# Immigration without agency



## sm4444 (Jul 24, 2015)

Hi all.

I was just wondering if there are people here who have immigrated to Canada without any assistance from agencies / lawyers? The fees they charge are immense, and I've already been to 2 such agencies who told me there's a good chance I can immigrate, so maybe I can submit all the papers alone? Is it il-adviced? Will it put me in a disadvantage?

Thanks.


----------



## colchar (Oct 25, 2011)

sm4444 said:


> Hi all.
> 
> I was just wondering if there are people here who have immigrated to Canada without any assistance from agencies / lawyers?



Yes, thousands of them have.




> The fees they charge are immense, and I've already been to 2 such agencies who told me there's a good chance I can immigrate, so maybe I can submit all the papers alone? Is it il-adviced? Will it put me in a disadvantage?
> 
> Thanks.



Why pay someone else to do something that you can do yourself for free? If you have money to burn then go ahead and hire someone. If not, don't waste your money.


----------



## dreamsanj (Apr 28, 2015)

sm4444 said:


> Hi all.
> 
> I was just wondering if there are people here who have immigrated to Canada without any assistance from agencies / lawyers?
> Thanks.


Well SM4444

I have done it in india without any agency help. its quite easy. I dont know why do agency keep off the genuine people or take off big chunks.. In my own circle I have seen my friends paying up close to 1,00,000 Indian Rs already.

well the steps are simple. you need to get your WES and IELTS score before you apply. there are many blogs on this. I have written few answers myself on them. you could benefit from them. 
once you have these 2 in place then visit CIC website and check your eligibility, ( Come to canada). once you get the necessary email from CIC, log in, create your account, give in the required details and your are set.

well I dont recommend any agent for such simple process but if you still need some hand holding then you can go to any agent who is waiting to clean some money from your bank account


----------



## MarylandNed (May 11, 2010)

I would guess that the vast majority of people don't go through an agency or lawyer.

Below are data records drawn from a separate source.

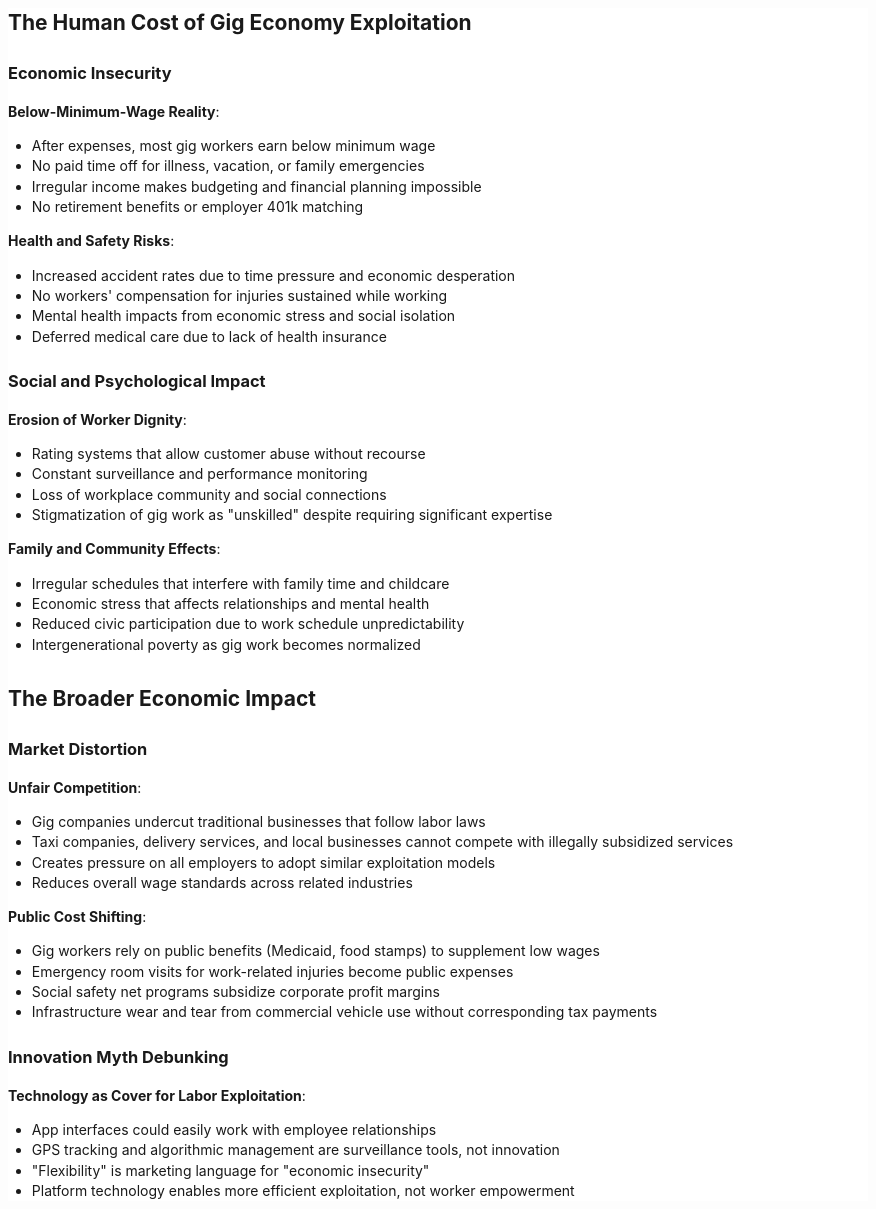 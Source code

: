 ## The Human Cost of Gig Economy Exploitation

### Economic Insecurity

**Below-Minimum-Wage Reality**:
- After expenses, most gig workers earn below minimum wage
- No paid time off for illness, vacation, or family emergencies
- Irregular income makes budgeting and financial planning impossible
- No retirement benefits or employer 401k matching

**Health and Safety Risks**:
- Increased accident rates due to time pressure and economic desperation
- No workers' compensation for injuries sustained while working
- Mental health impacts from economic stress and social isolation
- Deferred medical care due to lack of health insurance

### Social and Psychological Impact

**Erosion of Worker Dignity**:
- Rating systems that allow customer abuse without recourse
- Constant surveillance and performance monitoring
- Loss of workplace community and social connections
- Stigmatization of gig work as "unskilled" despite requiring significant expertise

**Family and Community Effects**:
- Irregular schedules that interfere with family time and childcare
- Economic stress that affects relationships and mental health
- Reduced civic participation due to work schedule unpredictability
- Intergenerational poverty as gig work becomes normalized

## The Broader Economic Impact

### Market Distortion

**Unfair Competition**:
- Gig companies undercut traditional businesses that follow labor laws
- Taxi companies, delivery services, and local businesses cannot compete with illegally subsidized services
- Creates pressure on all employers to adopt similar exploitation models
- Reduces overall wage standards across related industries

**Public Cost Shifting**:
- Gig workers rely on public benefits (Medicaid, food stamps) to supplement low wages
- Emergency room visits for work-related injuries become public expenses
- Social safety net programs subsidize corporate profit margins
- Infrastructure wear and tear from commercial vehicle use without corresponding tax payments

### Innovation Myth Debunking

**Technology as Cover for Labor Exploitation**:
- App interfaces could easily work with employee relationships
- GPS tracking and algorithmic management are surveillance tools, not innovation
- "Flexibility" is marketing language for "economic insecurity"
- Platform technology enables more efficient exploitation, not worker empowerment
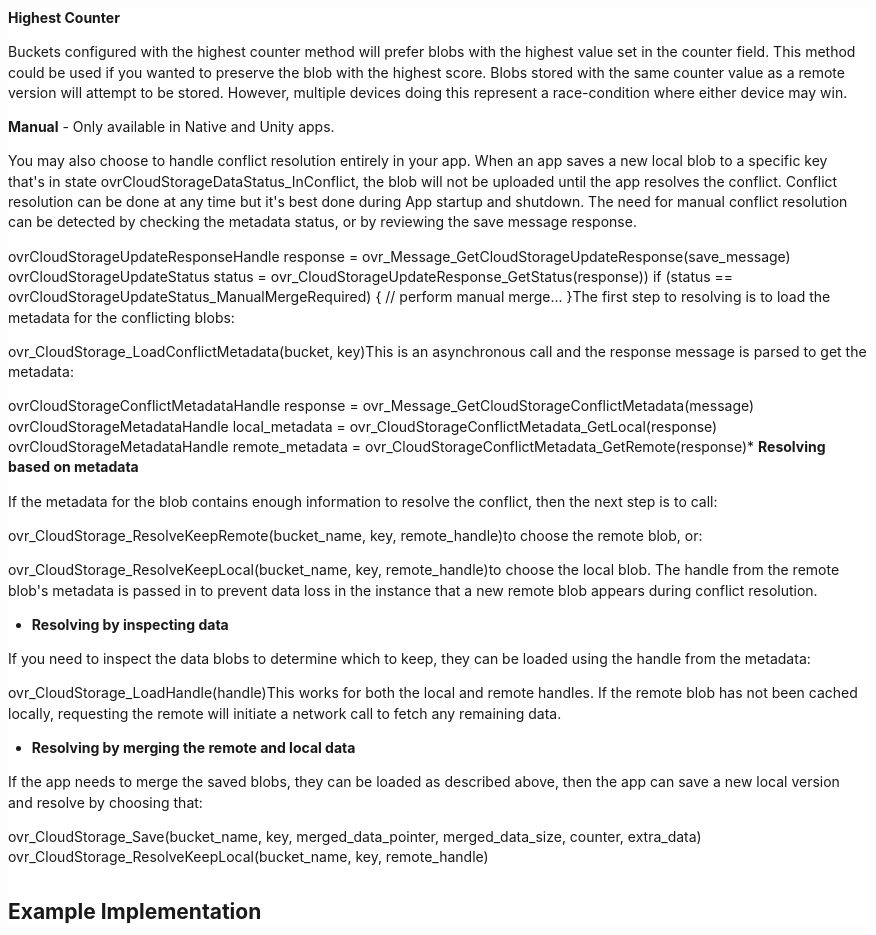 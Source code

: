 **Highest Counter**

Buckets configured with the highest counter method will prefer blobs with the highest value set in the counter field. This method could be used if you wanted to preserve the blob with the highest score. Blobs stored with the same counter value as a remote version will attempt to be stored. However, multiple devices doing this represent a race-condition where either device may win.

**Manual** - Only available in Native and Unity apps.

You may also choose to handle conflict resolution entirely in your app. When an app saves a new local blob to a specific key that's in state ovrCloudStorageDataStatus\_InConflict, the blob will not be uploaded until the app resolves the conflict. Conflict resolution can be done at any time but it's best done during App startup and shutdown. The need for manual conflict resolution can be detected by checking the metadata status, or by reviewing the save message response.

ovrCloudStorageUpdateResponseHandle response = ovr\_Message\_GetCloudStorageUpdateResponse(save\_message) ovrCloudStorageUpdateStatus status = ovr\_CloudStorageUpdateResponse\_GetStatus(response)) if (status == ovrCloudStorageUpdateStatus\_ManualMergeRequired) { // perform manual merge... }The first step to resolving is to load the metadata for the conflicting blobs:

ovr\_CloudStorage\_LoadConflictMetadata(bucket, key)This is an asynchronous call and the response message is parsed to get the metadata:

ovrCloudStorageConflictMetadataHandle response = ovr\_Message\_GetCloudStorageConflictMetadata(message) ovrCloudStorageMetadataHandle local\_metadata = ovr\_CloudStorageConflictMetadata\_GetLocal(response) ovrCloudStorageMetadataHandle remote\_metadata = ovr\_CloudStorageConflictMetadata\_GetRemote(response)* **Resolving based on metadata**

If the metadata for the blob contains enough information to resolve the conflict, then the next step is to call:

ovr\_CloudStorage\_ResolveKeepRemote(bucket\_name, key, remote\_handle)to choose the remote blob, or:

ovr\_CloudStorage\_ResolveKeepLocal(bucket\_name, key, remote\_handle)to choose the local blob. The handle from the remote blob's metadata is passed in to prevent data loss in the instance that a new remote blob appears during conflict resolution.


* **Resolving by inspecting data**

If you need to inspect the data blobs to determine which to keep, they can be loaded using the handle from the metadata:

ovr\_CloudStorage\_LoadHandle(handle)This works for both the local and remote handles. If the remote blob has not been cached locally, requesting the remote will initiate a network call to fetch any remaining data.


* **Resolving by merging the remote and local data**

If the app needs to merge the saved blobs, they can be loaded as described above, then the app can save a new local version and resolve by choosing that:

ovr\_CloudStorage\_Save(bucket\_name, key, merged\_data\_pointer, merged\_data\_size, counter, extra\_data) ovr\_CloudStorage\_ResolveKeepLocal(bucket\_name, key, remote\_handle)
## Example Implementation
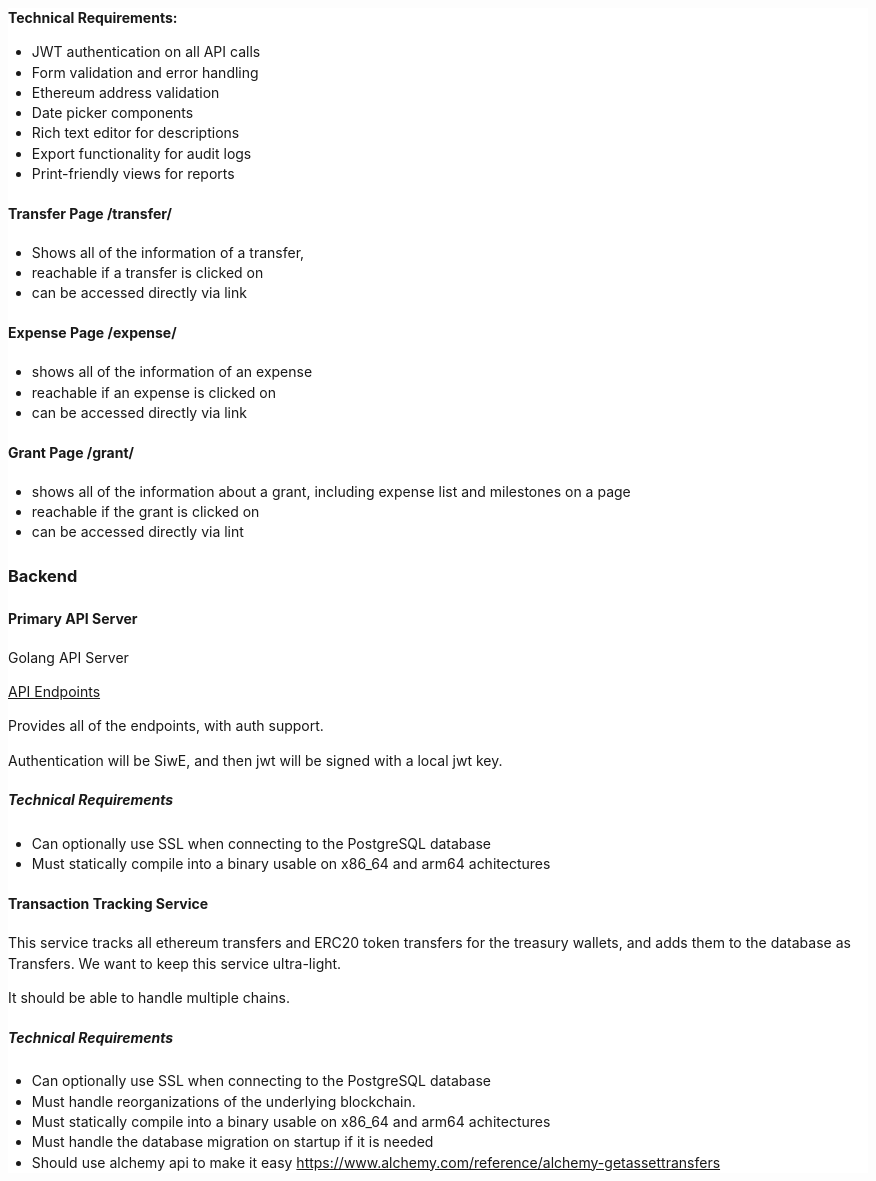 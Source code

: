 **Technical Requirements:**
- JWT authentication on all API calls
- Form validation and error handling
- Ethereum address validation
- Date picker components
- Rich text editor for descriptions
- Export functionality for audit logs
- Print-friendly views for reports


#### Transfer Page /transfer/<id>
- Shows all of the information of a transfer,
- reachable if a transfer is clicked on
- can be accessed directly via link


#### Expense Page /expense/<id>
- shows all of the information of an expense
- reachable if an expense is clicked on
- can be accessed directly via link

#### Grant Page /grant/<id>
- shows all of the information about a grant, including expense list and milestones on a page
- reachable if the grant is clicked on
- can be accessed directly via lint

### Backend

#### Primary API Server

Golang API Server

[API Endpoints](./openapi.yaml)

Provides all of the endpoints, with auth support.

Authentication will be SiwE, and then jwt will be signed with a local jwt key.

##### Technical Requirements
* Can optionally use SSL when connecting to the PostgreSQL database
* Must statically compile into a binary usable on x86_64 and arm64 achitectures

#### Transaction Tracking Service

This service tracks all ethereum transfers and ERC20 token transfers for the treasury wallets, and adds them to the database as Transfers.
We want to keep this service ultra-light. 

It should be able to handle multiple chains.

##### Technical Requirements
* Can optionally use SSL when connecting to the PostgreSQL database
* Must handle reorganizations of the underlying blockchain.
* Must statically compile into a binary usable on x86_64 and arm64 achitectures
* Must handle the database migration on startup if it is needed
* Should use alchemy api to make it easy https://www.alchemy.com/reference/alchemy-getassettransfers 
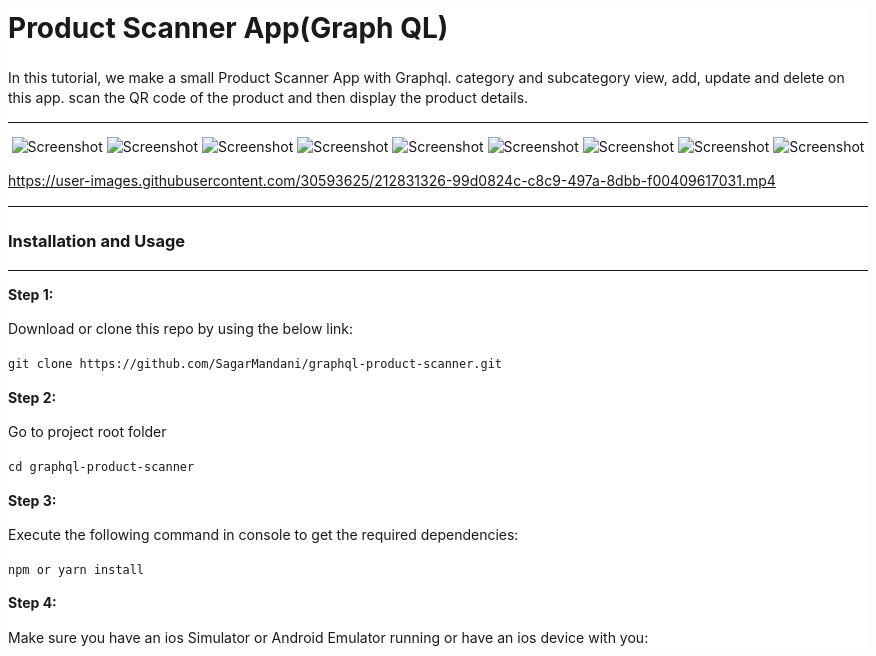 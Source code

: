 # Product Scanner App(Graph QL) 

In this tutorial, we make a small Product Scanner App with Graphql. category and subcategory view, add, update and delete on this app. scan the QR code of the product and then display the product details.
<hr />
<div align="center">
    <img src="https://user-images.githubusercontent.com/30593625/212831391-ff8213a9-e86b-4b72-b91a-195642d6f4fa.png" alt="Screenshot" height="400px width="300px"</img>
    <img src="https://user-images.githubusercontent.com/30593625/212831433-f2f2363c-db65-43c8-81be-4157fe201f4d.png" alt="Screenshot" height="400px width="300px"</img>
    <img src="https://user-images.githubusercontent.com/30593625/212831474-d8cd8ce4-0b50-458c-902c-37502535223d.png" alt="Screenshot" height="400px width="300px"</img>
    <img src="https://user-images.githubusercontent.com/30593625/212831518-db3bcabd-66f8-477d-ad92-20e019cc5d90.png" alt="Screenshot" height="400px width="300px"</img>
    <img src="https://user-images.githubusercontent.com/30593625/212831562-b7375c6c-dc24-45f2-9c2b-6cea248bf77a.png" alt="Screenshot" height="400px width="300px"</img>
    <img src="https://user-images.githubusercontent.com/30593625/212831637-9cac04ae-7e8c-43a5-97d9-e691f041add1.png" alt="Screenshot" height="400px width="300px"</img>
    <img src="https://user-images.githubusercontent.com/30593625/212831682-2b4c2c13-e4fb-421e-9659-bb9a744c86aa.png" alt="Screenshot" height="400px width="300px"</img>                                                     
    <img src="https://user-images.githubusercontent.com/30593625/212831741-4f0cf212-bfae-456e-ba7f-703f8fb02157.png" alt="Screenshot" height="400px width="300px"</img>      
    <img src="https://user-images.githubusercontent.com/30593625/212832013-c48f377e-5e68-4eb5-8cdd-85ce58b82e43.png" alt="Screenshot" height="400px width="300px"</img>
</div>   

https://user-images.githubusercontent.com/30593625/212831326-99d0824c-c8c9-497a-8dbb-f00409617031.mp4

<hr />
<h3>Installation and Usage</h3>
<hr />

**Step 1:**

Download or clone this repo by using the below link:

```
git clone https://github.com/SagarMandani/graphql-product-scanner.git
```

**Step 2:**

Go to project root folder

```
cd graphql-product-scanner
```

**Step 3:**

Execute the following command in console to get the required dependencies:

```
npm or yarn install
```

**Step 4:**

Make sure you have an ios Simulator or Android Emulator running or have an ios device with you:
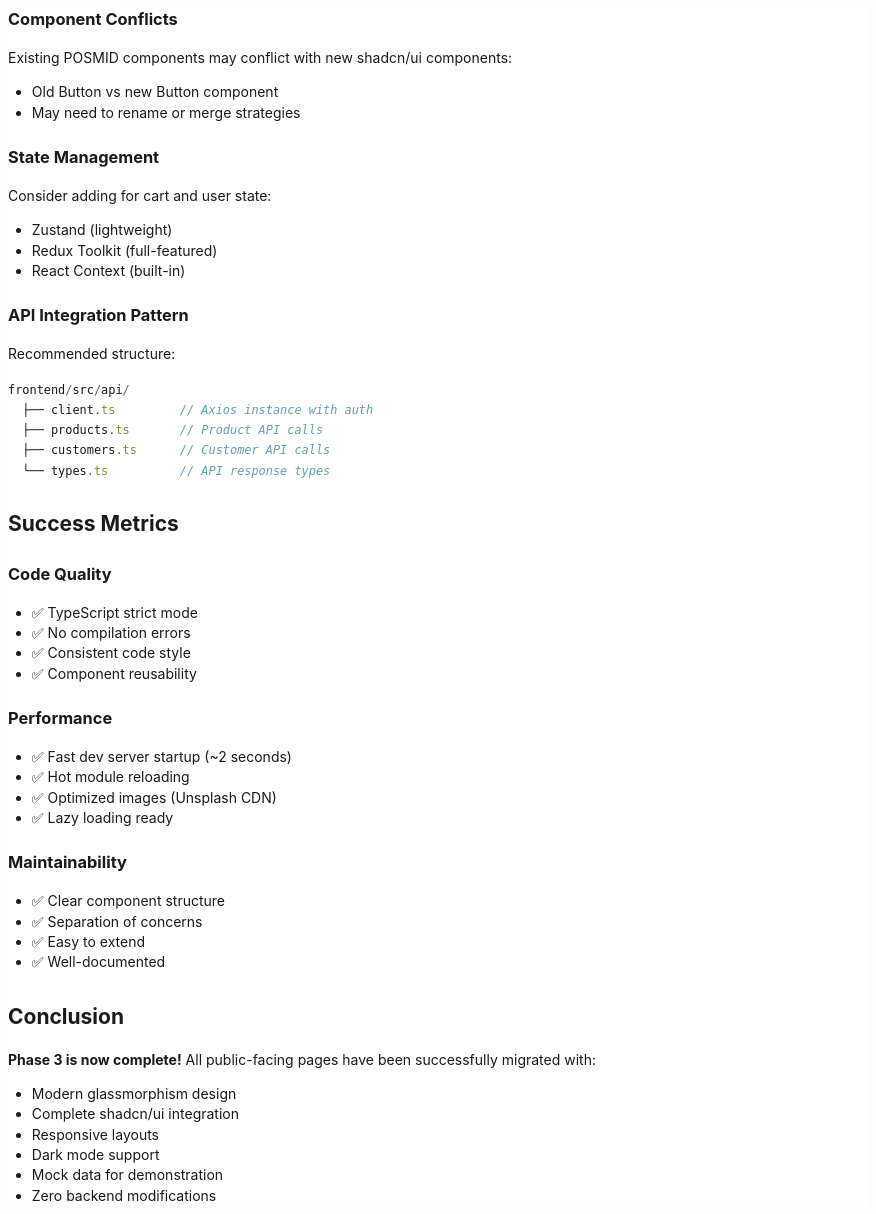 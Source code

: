 ### Component Conflicts
Existing POSMID components may conflict with new shadcn/ui components:
- Old Button vs new Button component
- May need to rename or merge strategies

### State Management
Consider adding for cart and user state:
- Zustand (lightweight)
- Redux Toolkit (full-featured)
- React Context (built-in)

### API Integration Pattern
Recommended structure:
```typescript
frontend/src/api/
  ├── client.ts         // Axios instance with auth
  ├── products.ts       // Product API calls
  ├── customers.ts      // Customer API calls
  └── types.ts          // API response types
```

## Success Metrics

### Code Quality
- ✅ TypeScript strict mode
- ✅ No compilation errors
- ✅ Consistent code style
- ✅ Component reusability

### Performance
- ✅ Fast dev server startup (~2 seconds)
- ✅ Hot module reloading
- ✅ Optimized images (Unsplash CDN)
- ✅ Lazy loading ready

### Maintainability
- ✅ Clear component structure
- ✅ Separation of concerns
- ✅ Easy to extend
- ✅ Well-documented

## Conclusion

**Phase 3 is now complete!** All public-facing pages have been successfully migrated with:
- Modern glassmorphism design
- Complete shadcn/ui integration
- Responsive layouts
- Dark mode support
- Mock data for demonstration
- Zero backend modifications
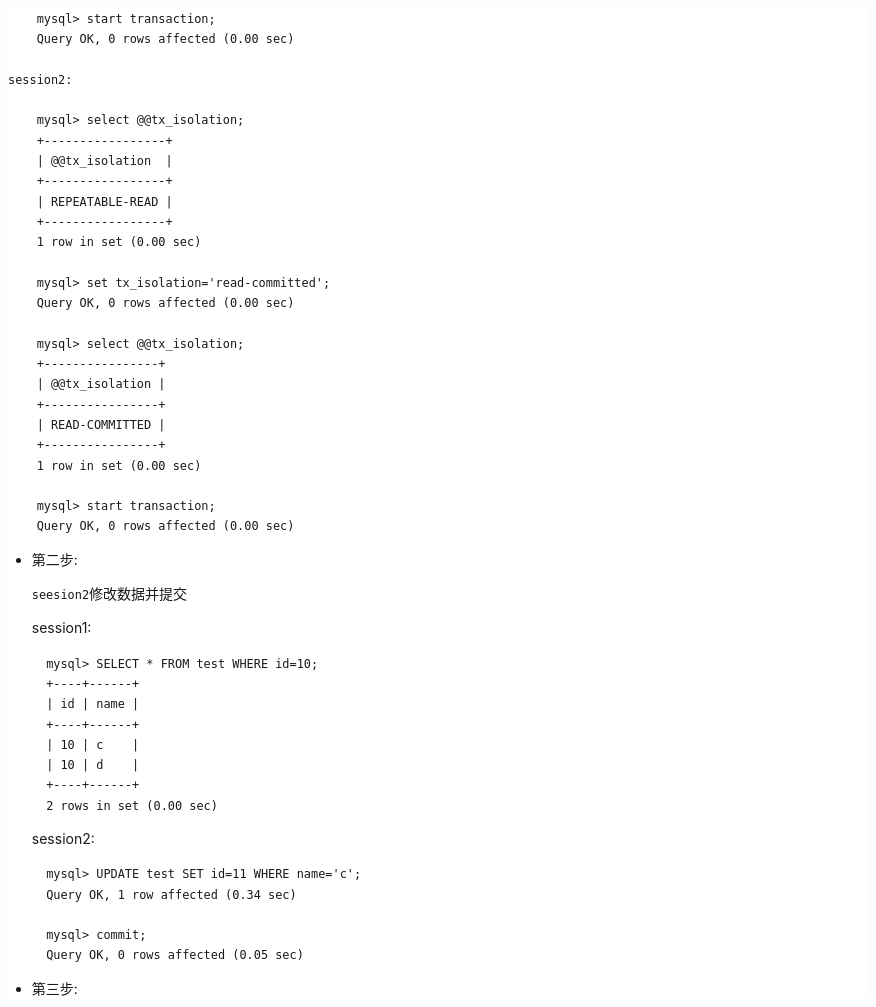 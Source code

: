 		mysql> start transaction;
		Query OK, 0 rows affected (0.00 sec)
		
	session2:
		
		mysql> select @@tx_isolation;
		+-----------------+
		| @@tx_isolation  |
		+-----------------+
		| REPEATABLE-READ |
		+-----------------+
		1 row in set (0.00 sec)
		
		mysql> set tx_isolation='read-committed';
		Query OK, 0 rows affected (0.00 sec)

		mysql> select @@tx_isolation;
		+----------------+
		| @@tx_isolation |
		+----------------+
		| READ-COMMITTED |
		+----------------+
		1 row in set (0.00 sec)
		
		mysql> start transaction;
		Query OK, 0 rows affected (0.00 sec)

* 第二步:

	`seesion2`修改数据并提交
	
	session1:
		
		mysql> SELECT * FROM test WHERE id=10;
		+----+------+
		| id | name |
		+----+------+
		| 10 | c    |
		| 10 | d    |
		+----+------+
		2 rows in set (0.00 sec)
		
	session2:
		
		mysql> UPDATE test SET id=11 WHERE name='c';
		Query OK, 1 row affected (0.34 sec)

		mysql> commit;
		Query OK, 0 rows affected (0.05 sec)

* 第三步:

I went from TWP to PR to Canadian citizen without the help of an agency or lawyer. Don't waste your money. These guys prey on people's ignorance of the system.


----------



## scrappygal (Sep 22, 2015)

We've done it both ways. When DH immigrated to US his company hired a lawyer who took care of everything when I immigrated to Canada I did everything. I'd save your money. I had to gather most of the documents for the lawyer anyway when DH was going to US.

Just read over everything very carefully. You'll need a Credit card I believe to submit many of the immigration fees online. Canada is very good about doing most things online.


----------